Task objective:
Check each line of the data for "shown" and select those that have it.
______________________________
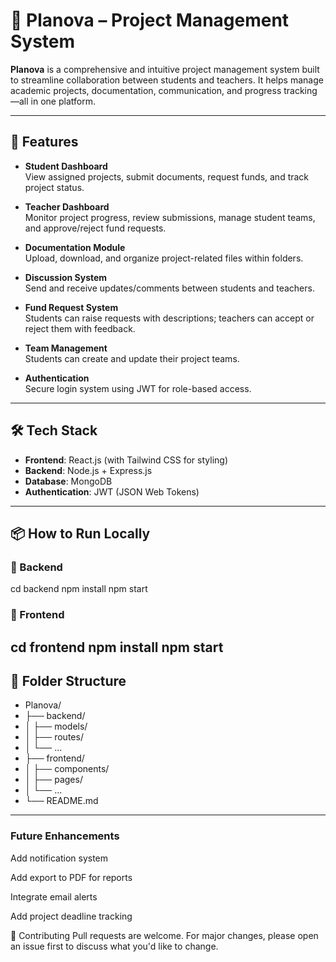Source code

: # 📌 Planova – Project Management System

**Planova** is a comprehensive and intuitive project management system built to streamline collaboration between students and teachers. It helps manage academic projects, documentation, communication, and progress tracking—all in one platform.

---

## 🚀 Features

- **Student Dashboard**  
  View assigned projects, submit documents, request funds, and track project status.

- **Teacher Dashboard**  
  Monitor project progress, review submissions, manage student teams, and approve/reject fund requests.

- **Documentation Module**  
  Upload, download, and organize project-related files within folders.

- **Discussion System**  
  Send and receive updates/comments between students and teachers.

- **Fund Request System**  
  Students can raise requests with descriptions; teachers can accept or reject them with feedback.

- **Team Management**  
  Students can create and update their project teams.

- **Authentication**  
  Secure login system using JWT for role-based access.

---

## 🛠️ Tech Stack

- **Frontend**: React.js (with Tailwind CSS for styling)  
- **Backend**: Node.js + Express.js  
- **Database**: MongoDB  
- **Authentication**: JWT (JSON Web Tokens)

---

## 📦 How to Run Locally

### 🔹 Backend

cd backend
npm install
npm start
### 🔹 Frontend
cd frontend
npm install
npm start
---

## 📁 Folder Structure
- Planova/
- ├── backend/
- │   ├── models/
- │   ├── routes/
- │   └── ...
- ├── frontend/
- │   ├── components/
- │   ├── pages/
- │   └── ...
- └── README.md
---
### Future Enhancements
Add notification system

Add export to PDF for reports

Integrate email alerts

Add project deadline tracking

🤝 Contributing
Pull requests are welcome. For major changes, please open an issue first to discuss what you'd like to change.
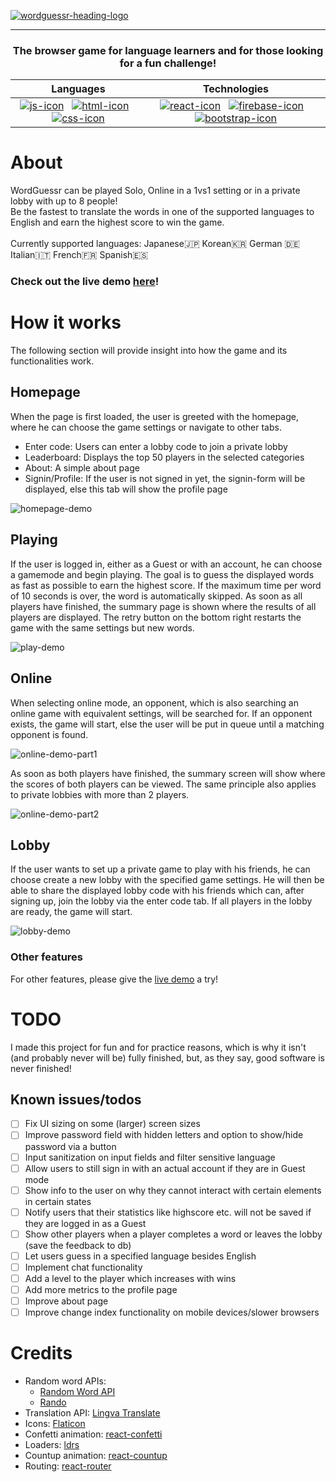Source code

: [![wordguessr-heading-logo](https://github.com/user-attachments/assets/2b45a44d-41b0-46c0-8fa9-56b6a1a3bc4f)](https://wordguessr-765ac.web.app)
<hr/>

### <p align="center">The browser game for language learners and for those looking for a fun challenge!</p>
<div align="center">
  
|Languages|Technologies| 
|:---:|:---:|
|[![js-icon](https://skillicons.dev/icons?i=js)](https://en.wikipedia.org/wiki/JavaScript)&nbsp;&nbsp;&nbsp;[![html-icon](https://skillicons.dev/icons?i=html)](https://en.wikipedia.org/wiki/HTML)&nbsp;&nbsp;&nbsp;[![css-icon](https://skillicons.dev/icons?i=css)](https://en.wikipedia.org/wiki/CSS)|[![react-icon](https://skillicons.dev/icons?i=react)](https://react.dev/)&nbsp;&nbsp;&nbsp;[![firebase-icon](https://skillicons.dev/icons?i=firebase)](https://firebase.google.com/)&nbsp;&nbsp;&nbsp;[![bootstrap-icon](https://skillicons.dev/icons?i=bootstrap)](https://getbootstrap.com/)|
</div>

# About
WordGuessr can be played Solo, Online in a 1vs1 setting or in a private lobby with up to 8 people!<br/>
Be the fastest to translate the words in one of the supported languages to English and earn the highest score to win the game.<br/><br/>
Currently supported languages: Japanese🇯🇵 Korean🇰🇷 German 🇩🇪 Italian🇮🇹 French🇫🇷 Spanish🇪🇸

### Check out the live demo [here](https://wordguessr-765ac.web.app{:target="_blank"})!

# How it works
The following section will provide insight into how the game and its functionalities work.
## Homepage
When the page is first loaded, the user is greeted with the homepage, where he can choose the game settings or navigate to other tabs.
- Enter code: Users can enter a lobby code to join a private lobby
- Leaderboard: Displays the top 50 players in the selected categories
- About: A simple about page
- Signin/Profile: If the user is not signed in yet, the signin-form will be displayed, else this tab will show the profile page 

![homepage-demo](https://github.com/user-attachments/assets/468b3293-e641-4199-8b9c-ef42622a4d75)

## Playing
If the user is logged in, either as a Guest or with an account, he can choose a gamemode and begin playing. The goal is to guess the displayed words as fast as possible to earn the highest score. If the maximum time per word of 10 seconds is over, the word is automatically skipped. As soon as all players have finished, the summary page is shown where the results of all players are displayed. The retry button on the bottom right restarts the game with the same settings but new words.

![play-demo](https://github.com/user-attachments/assets/c1f7bc4e-ad2a-4be8-a06e-97077407c642)

## Online
When selecting online mode, an opponent, which is also searching an online game with equivalent settings, will be searched for. If an opponent exists, the game will start, else the user will be put in queue until a matching opponent is found.

![online-demo-part1](https://github.com/user-attachments/assets/5fcb9019-fece-4e19-a3c1-5cdf43deb38f)

As soon as both players have finished, the summary screen will show where the scores of both players can be viewed. The same principle also applies to private lobbies with more than 2 players.

![online-demo-part2](https://github.com/user-attachments/assets/5a7a1f71-560a-4b2a-b6f5-1c998ac29039)

## Lobby
If the user wants to set up a private game to play with his friends, he can choose create a new lobby with the specified game settings. He will then be able to share the displayed lobby code with his friends which can, after signing up, join the lobby via the enter code tab. If all players in the lobby are ready, the game will start. 

![lobby-demo](https://github.com/user-attachments/assets/5ede70b1-b0cb-49df-aa6a-bace362ea756)

### Other features
For other features, please give the [live demo](https://wordguessr-765ac.web.app) a try!

# TODO
I made this project for fun and for practice reasons, which is why it isn't (and probably never will be) fully finished, but, as they say, good software is never finished!
## Known issues/todos
- [ ] Fix UI sizing on some (larger) screen sizes
- [ ] Improve password field with hidden letters and option to show/hide password via a button
- [ ] Input sanitization on input fields and filter sensitive language
- [ ] Allow users to still sign in with an actual account if they are in Guest mode
- [ ] Show info to the user on why they cannot interact with certain elements in certain states
- [ ] Notify users that their statistics like highscore etc. will not be saved if they are logged in as a Guest
- [ ] Show other players when a player completes a word or leaves the lobby (save the feedback to db)
- [ ] Let users guess in a specified language besides English
- [ ] Implement chat functionality
- [ ] Add a level to the player which increases with wins
- [ ] Add more metrics to the profile page
- [ ] Improve about page
- [ ] Improve change index functionality on mobile devices/slower browsers

# Credits
- Random word APIs:
  - [Random Word API](https://random-word-api.herokuapp.com/home)
  - [Rando](https://random-word-api.vercel.app/)
- Translation API: [Lingva Translate](https://github.com/thedaviddelta/lingva-translate)
- Icons: [Flaticon](https://www.flaticon.com/)
- Confetti animation: [react-confetti](https://www.npmjs.com/package/react-confetti)
- Loaders: [ldrs](https://uiball.com/ldrs/)
- Countup animation: [react-countup](https://www.npmjs.com/package/react-countup)
- Routing: [react-router](https://reactrouter.com/)
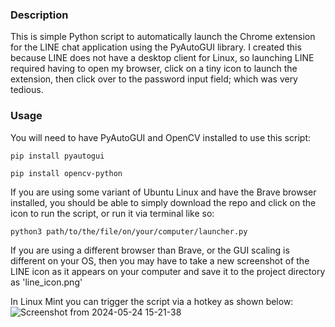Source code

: ### Description
This is simple Python script to automatically launch the Chrome extension for the LINE chat application using the PyAutoGUI library.
I created this because LINE does not have a desktop client for Linux, so launching LINE required having to open my browser, click on a tiny icon to launch the extension, then click over to the password input field; which was very tedious.

### Usage
You will need to have PyAutoGUI and OpenCV installed to use this script:

`pip install pyautogui`

`pip install opencv-python`

If you are using some variant of Ubuntu Linux and have the Brave browser installed, you should be able to simply download the repo and click on the icon to run the script, or run it via terminal like so:

`python3 path/to/the/file/on/your/computer/launcher.py`

If you are using a different browser than Brave, or the GUI scaling is different on your OS,
then you may have to take a new screenshot of the LINE icon as it appears on your computer
and save it to the project directory as 'line_icon.png'

In Linux Mint you can trigger the script via a hotkey as shown below:
![Screenshot from 2024-05-24 15-21-38](https://github.com/NHV33/LINE_launcher/assets/145536545/ef679ff3-a628-4f36-a998-ad4c0432cc01)
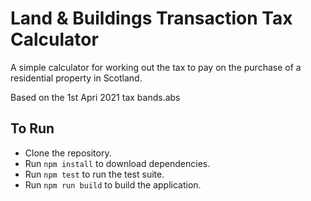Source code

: # Land & Buildings Transaction Tax Calculator

A simple calculator for working out the tax to pay on the purchase of a residential property in Scotland.

Based on the 1st Apri 2021 tax bands.abs

## To Run

- Clone the repository.
- Run `npm install` to download dependencies.
- Run `npm test` to run the test suite.
- Run `npm run build` to build the application.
______________________________
Output below:
If the user is logged in, either as a Guest or with an account, he can choose a gamemode and begin playing. The goal is to guess the displayed words as fast as possible to earn the highest score. If the maximum time per word of 10 seconds is over, the word is automatically skipped. As soon as all players have finished, the summary page is shown where the results of all players are displayed. The retry button on the bottom right restarts the game with the same settings but new words.
In Linux Mint you can trigger the script via a hotkey as shown below:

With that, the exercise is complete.